START SOURCE INFORMATION

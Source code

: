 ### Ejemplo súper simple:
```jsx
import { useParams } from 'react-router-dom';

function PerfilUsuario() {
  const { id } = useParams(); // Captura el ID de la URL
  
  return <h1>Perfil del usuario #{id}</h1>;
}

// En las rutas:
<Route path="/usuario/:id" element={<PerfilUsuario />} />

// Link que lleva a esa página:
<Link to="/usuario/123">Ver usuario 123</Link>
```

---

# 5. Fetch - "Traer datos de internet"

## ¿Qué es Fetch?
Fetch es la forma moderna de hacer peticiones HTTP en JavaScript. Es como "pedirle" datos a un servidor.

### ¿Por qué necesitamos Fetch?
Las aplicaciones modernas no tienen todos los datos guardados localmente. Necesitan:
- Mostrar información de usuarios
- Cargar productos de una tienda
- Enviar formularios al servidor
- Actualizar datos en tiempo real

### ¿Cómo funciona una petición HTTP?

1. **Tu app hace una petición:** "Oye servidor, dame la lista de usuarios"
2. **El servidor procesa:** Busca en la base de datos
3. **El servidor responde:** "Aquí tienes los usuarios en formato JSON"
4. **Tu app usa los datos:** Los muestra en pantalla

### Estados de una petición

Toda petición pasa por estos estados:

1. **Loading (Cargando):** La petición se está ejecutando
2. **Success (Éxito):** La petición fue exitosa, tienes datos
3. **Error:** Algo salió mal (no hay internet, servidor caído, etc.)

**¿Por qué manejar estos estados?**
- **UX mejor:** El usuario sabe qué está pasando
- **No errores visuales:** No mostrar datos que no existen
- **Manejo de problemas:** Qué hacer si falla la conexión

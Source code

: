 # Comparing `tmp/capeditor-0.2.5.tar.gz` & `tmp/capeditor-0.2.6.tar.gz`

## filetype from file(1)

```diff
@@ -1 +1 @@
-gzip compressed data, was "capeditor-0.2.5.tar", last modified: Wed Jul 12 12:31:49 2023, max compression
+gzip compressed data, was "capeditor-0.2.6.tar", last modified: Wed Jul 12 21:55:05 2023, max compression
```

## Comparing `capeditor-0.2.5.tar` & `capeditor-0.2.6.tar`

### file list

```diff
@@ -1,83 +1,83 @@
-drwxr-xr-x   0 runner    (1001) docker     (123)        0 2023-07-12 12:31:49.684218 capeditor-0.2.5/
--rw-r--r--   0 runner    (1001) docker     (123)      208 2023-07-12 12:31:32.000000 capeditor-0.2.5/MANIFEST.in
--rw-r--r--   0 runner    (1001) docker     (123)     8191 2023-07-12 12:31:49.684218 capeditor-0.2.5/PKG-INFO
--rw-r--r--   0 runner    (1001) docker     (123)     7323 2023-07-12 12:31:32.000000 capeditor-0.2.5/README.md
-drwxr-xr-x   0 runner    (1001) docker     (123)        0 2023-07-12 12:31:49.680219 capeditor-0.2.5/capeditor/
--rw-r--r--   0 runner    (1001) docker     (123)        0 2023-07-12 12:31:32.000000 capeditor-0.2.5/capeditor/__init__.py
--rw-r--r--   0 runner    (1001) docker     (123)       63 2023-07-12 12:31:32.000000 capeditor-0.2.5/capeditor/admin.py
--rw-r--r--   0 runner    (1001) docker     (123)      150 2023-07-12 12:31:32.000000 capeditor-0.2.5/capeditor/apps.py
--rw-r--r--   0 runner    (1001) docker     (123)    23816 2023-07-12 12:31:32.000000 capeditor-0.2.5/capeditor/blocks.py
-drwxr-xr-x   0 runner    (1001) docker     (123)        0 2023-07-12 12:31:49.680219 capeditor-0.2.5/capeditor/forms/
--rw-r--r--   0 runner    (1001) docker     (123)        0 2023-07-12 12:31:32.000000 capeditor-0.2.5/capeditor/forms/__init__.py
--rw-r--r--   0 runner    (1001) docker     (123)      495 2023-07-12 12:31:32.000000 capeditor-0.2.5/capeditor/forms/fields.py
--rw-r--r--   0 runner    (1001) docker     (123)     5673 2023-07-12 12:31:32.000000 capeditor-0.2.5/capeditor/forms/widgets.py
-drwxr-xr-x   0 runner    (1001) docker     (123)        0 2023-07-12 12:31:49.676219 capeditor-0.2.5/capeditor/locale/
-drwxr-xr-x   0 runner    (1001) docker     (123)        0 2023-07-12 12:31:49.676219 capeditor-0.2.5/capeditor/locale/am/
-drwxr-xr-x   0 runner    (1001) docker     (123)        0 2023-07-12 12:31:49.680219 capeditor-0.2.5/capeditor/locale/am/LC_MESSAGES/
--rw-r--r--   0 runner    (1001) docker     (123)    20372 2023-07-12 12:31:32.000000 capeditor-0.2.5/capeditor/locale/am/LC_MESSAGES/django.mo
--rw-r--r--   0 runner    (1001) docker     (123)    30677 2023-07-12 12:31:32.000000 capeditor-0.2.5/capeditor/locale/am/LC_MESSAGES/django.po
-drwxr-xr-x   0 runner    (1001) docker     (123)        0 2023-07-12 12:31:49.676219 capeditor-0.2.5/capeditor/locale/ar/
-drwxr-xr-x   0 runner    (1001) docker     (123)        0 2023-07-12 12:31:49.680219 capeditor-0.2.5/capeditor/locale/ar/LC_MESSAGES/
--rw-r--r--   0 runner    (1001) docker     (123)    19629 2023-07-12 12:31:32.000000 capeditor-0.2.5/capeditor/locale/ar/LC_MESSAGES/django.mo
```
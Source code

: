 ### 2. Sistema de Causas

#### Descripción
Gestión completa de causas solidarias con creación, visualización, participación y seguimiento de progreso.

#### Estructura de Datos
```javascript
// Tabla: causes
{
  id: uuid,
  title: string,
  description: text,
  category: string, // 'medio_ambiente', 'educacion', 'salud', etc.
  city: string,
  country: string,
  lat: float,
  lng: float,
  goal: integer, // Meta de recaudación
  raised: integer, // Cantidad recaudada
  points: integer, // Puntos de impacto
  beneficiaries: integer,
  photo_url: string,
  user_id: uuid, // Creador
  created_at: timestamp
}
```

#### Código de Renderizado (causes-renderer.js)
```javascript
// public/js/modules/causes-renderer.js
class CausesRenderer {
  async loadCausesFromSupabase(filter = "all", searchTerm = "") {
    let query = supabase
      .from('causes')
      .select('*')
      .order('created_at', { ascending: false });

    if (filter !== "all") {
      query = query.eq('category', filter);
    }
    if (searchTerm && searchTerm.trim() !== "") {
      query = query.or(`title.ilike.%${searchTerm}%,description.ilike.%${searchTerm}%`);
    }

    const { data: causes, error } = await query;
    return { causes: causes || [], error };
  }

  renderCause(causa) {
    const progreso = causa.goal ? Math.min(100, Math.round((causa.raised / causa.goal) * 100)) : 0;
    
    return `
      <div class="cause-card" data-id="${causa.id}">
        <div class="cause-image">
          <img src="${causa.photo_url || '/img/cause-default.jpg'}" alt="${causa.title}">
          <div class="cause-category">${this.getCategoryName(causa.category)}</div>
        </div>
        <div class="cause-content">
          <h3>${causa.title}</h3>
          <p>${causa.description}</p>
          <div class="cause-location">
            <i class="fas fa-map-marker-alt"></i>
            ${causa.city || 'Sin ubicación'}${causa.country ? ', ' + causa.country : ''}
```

END SOURCE INFORMATION

=== HOW TO COMPLETE THIS TASK ===
The full set of records above is to be printed again verbatim.

=== WORKED SOLUTION ===
Source code

: ### Ejemplo súper simple:
```jsx
import { useParams } from 'react-router-dom';

function PerfilUsuario() {
  const { id } = useParams(); // Captura el ID de la URL
  
  return <h1>Perfil del usuario #{id}</h1>;
}

// En las rutas:
<Route path="/usuario/:id" element={<PerfilUsuario />} />

// Link que lleva a esa página:
<Link to="/usuario/123">Ver usuario 123</Link>
```

---

# 5. Fetch - "Traer datos de internet"

## ¿Qué es Fetch?
Fetch es la forma moderna de hacer peticiones HTTP en JavaScript. Es como "pedirle" datos a un servidor.

### ¿Por qué necesitamos Fetch?
Las aplicaciones modernas no tienen todos los datos guardados localmente. Necesitan:
- Mostrar información de usuarios
- Cargar productos de una tienda
- Enviar formularios al servidor
- Actualizar datos en tiempo real

### ¿Cómo funciona una petición HTTP?

1. **Tu app hace una petición:** "Oye servidor, dame la lista de usuarios"
2. **El servidor procesa:** Busca en la base de datos
3. **El servidor responde:** "Aquí tienes los usuarios en formato JSON"
4. **Tu app usa los datos:** Los muestra en pantalla

### Estados de una petición

Toda petición pasa por estos estados:

1. **Loading (Cargando):** La petición se está ejecutando
2. **Success (Éxito):** La petición fue exitosa, tienes datos
3. **Error:** Algo salió mal (no hay internet, servidor caído, etc.)

**¿Por qué manejar estos estados?**
- **UX mejor:** El usuario sabe qué está pasando
- **No errores visuales:** No mostrar datos que no existen
- **Manejo de problemas:** Qué hacer si falla la conexión

Source code

: # Comparing `tmp/capeditor-0.2.5.tar.gz` & `tmp/capeditor-0.2.6.tar.gz`

## filetype from file(1)

```diff
@@ -1 +1 @@
-gzip compressed data, was "capeditor-0.2.5.tar", last modified: Wed Jul 12 12:31:49 2023, max compression
+gzip compressed data, was "capeditor-0.2.6.tar", last modified: Wed Jul 12 21:55:05 2023, max compression
```

## Comparing `capeditor-0.2.5.tar` & `capeditor-0.2.6.tar`

### file list

```diff
@@ -1,83 +1,83 @@
-drwxr-xr-x   0 runner    (1001) docker     (123)        0 2023-07-12 12:31:49.684218 capeditor-0.2.5/
--rw-r--r--   0 runner    (1001) docker     (123)      208 2023-07-12 12:31:32.000000 capeditor-0.2.5/MANIFEST.in
--rw-r--r--   0 runner    (1001) docker     (123)     8191 2023-07-12 12:31:49.684218 capeditor-0.2.5/PKG-INFO
--rw-r--r--   0 runner    (1001) docker     (123)     7323 2023-07-12 12:31:32.000000 capeditor-0.2.5/README.md
-drwxr-xr-x   0 runner    (1001) docker     (123)        0 2023-07-12 12:31:49.680219 capeditor-0.2.5/capeditor/
--rw-r--r--   0 runner    (1001) docker     (123)        0 2023-07-12 12:31:32.000000 capeditor-0.2.5/capeditor/__init__.py
--rw-r--r--   0 runner    (1001) docker     (123)       63 2023-07-12 12:31:32.000000 capeditor-0.2.5/capeditor/admin.py
--rw-r--r--   0 runner    (1001) docker     (123)      150 2023-07-12 12:31:32.000000 capeditor-0.2.5/capeditor/apps.py
--rw-r--r--   0 runner    (1001) docker     (123)    23816 2023-07-12 12:31:32.000000 capeditor-0.2.5/capeditor/blocks.py
-drwxr-xr-x   0 runner    (1001) docker     (123)        0 2023-07-12 12:31:49.680219 capeditor-0.2.5/capeditor/forms/
--rw-r--r--   0 runner    (1001) docker     (123)        0 2023-07-12 12:31:32.000000 capeditor-0.2.5/capeditor/forms/__init__.py
--rw-r--r--   0 runner    (1001) docker     (123)      495 2023-07-12 12:31:32.000000 capeditor-0.2.5/capeditor/forms/fields.py
--rw-r--r--   0 runner    (1001) docker     (123)     5673 2023-07-12 12:31:32.000000 capeditor-0.2.5/capeditor/forms/widgets.py
-drwxr-xr-x   0 runner    (1001) docker     (123)        0 2023-07-12 12:31:49.676219 capeditor-0.2.5/capeditor/locale/
-drwxr-xr-x   0 runner    (1001) docker     (123)        0 2023-07-12 12:31:49.676219 capeditor-0.2.5/capeditor/locale/am/
-drwxr-xr-x   0 runner    (1001) docker     (123)        0 2023-07-12 12:31:49.680219 capeditor-0.2.5/capeditor/locale/am/LC_MESSAGES/
--rw-r--r--   0 runner    (1001) docker     (123)    20372 2023-07-12 12:31:32.000000 capeditor-0.2.5/capeditor/locale/am/LC_MESSAGES/django.mo
--rw-r--r--   0 runner    (1001) docker     (123)    30677 2023-07-12 12:31:32.000000 capeditor-0.2.5/capeditor/locale/am/LC_MESSAGES/django.po
-drwxr-xr-x   0 runner    (1001) docker     (123)        0 2023-07-12 12:31:49.676219 capeditor-0.2.5/capeditor/locale/ar/
-drwxr-xr-x   0 runner    (1001) docker     (123)        0 2023-07-12 12:31:49.680219 capeditor-0.2.5/capeditor/locale/ar/LC_MESSAGES/
--rw-r--r--   0 runner    (1001) docker     (123)    19629 2023-07-12 12:31:32.000000 capeditor-0.2.5/capeditor/locale/ar/LC_MESSAGES/django.mo
```
Source code

: ### 2. Sistema de Causas

#### Descripción
Gestión completa de causas solidarias con creación, visualización, participación y seguimiento de progreso.

#### Estructura de Datos
```javascript
// Tabla: causes
{
  id: uuid,
  title: string,
  description: text,
  category: string, // 'medio_ambiente', 'educacion', 'salud', etc.
  city: string,
  country: string,
  lat: float,
  lng: float,
  goal: integer, // Meta de recaudación
  raised: integer, // Cantidad recaudada
  points: integer, // Puntos de impacto
  beneficiaries: integer,
  photo_url: string,
  user_id: uuid, // Creador
  created_at: timestamp
}
```

#### Código de Renderizado (causes-renderer.js)
```javascript
// public/js/modules/causes-renderer.js
class CausesRenderer {
  async loadCausesFromSupabase(filter = "all", searchTerm = "") {
    let query = supabase
      .from('causes')
      .select('*')
      .order('created_at', { ascending: false });

    if (filter !== "all") {
      query = query.eq('category', filter);
    }
    if (searchTerm && searchTerm.trim() !== "") {
      query = query.or(`title.ilike.%${searchTerm}%,description.ilike.%${searchTerm}%`);
    }

    const { data: causes, error } = await query;
    return { causes: causes || [], error };
  }

  renderCause(causa) {
    const progreso = causa.goal ? Math.min(100, Math.round((causa.raised / causa.goal) * 100)) : 0;
    
    return `
      <div class="cause-card" data-id="${causa.id}">
        <div class="cause-image">
          <img src="${causa.photo_url || '/img/cause-default.jpg'}" alt="${causa.title}">
          <div class="cause-category">${this.getCategoryName(causa.category)}</div>
        </div>
        <div class="cause-content">
          <h3>${causa.title}</h3>
          <p>${causa.description}</p>
          <div class="cause-location">
            <i class="fas fa-map-marker-alt"></i>
            ${causa.city || 'Sin ubicación'}${causa.country ? ', ' + causa.country : ''}
```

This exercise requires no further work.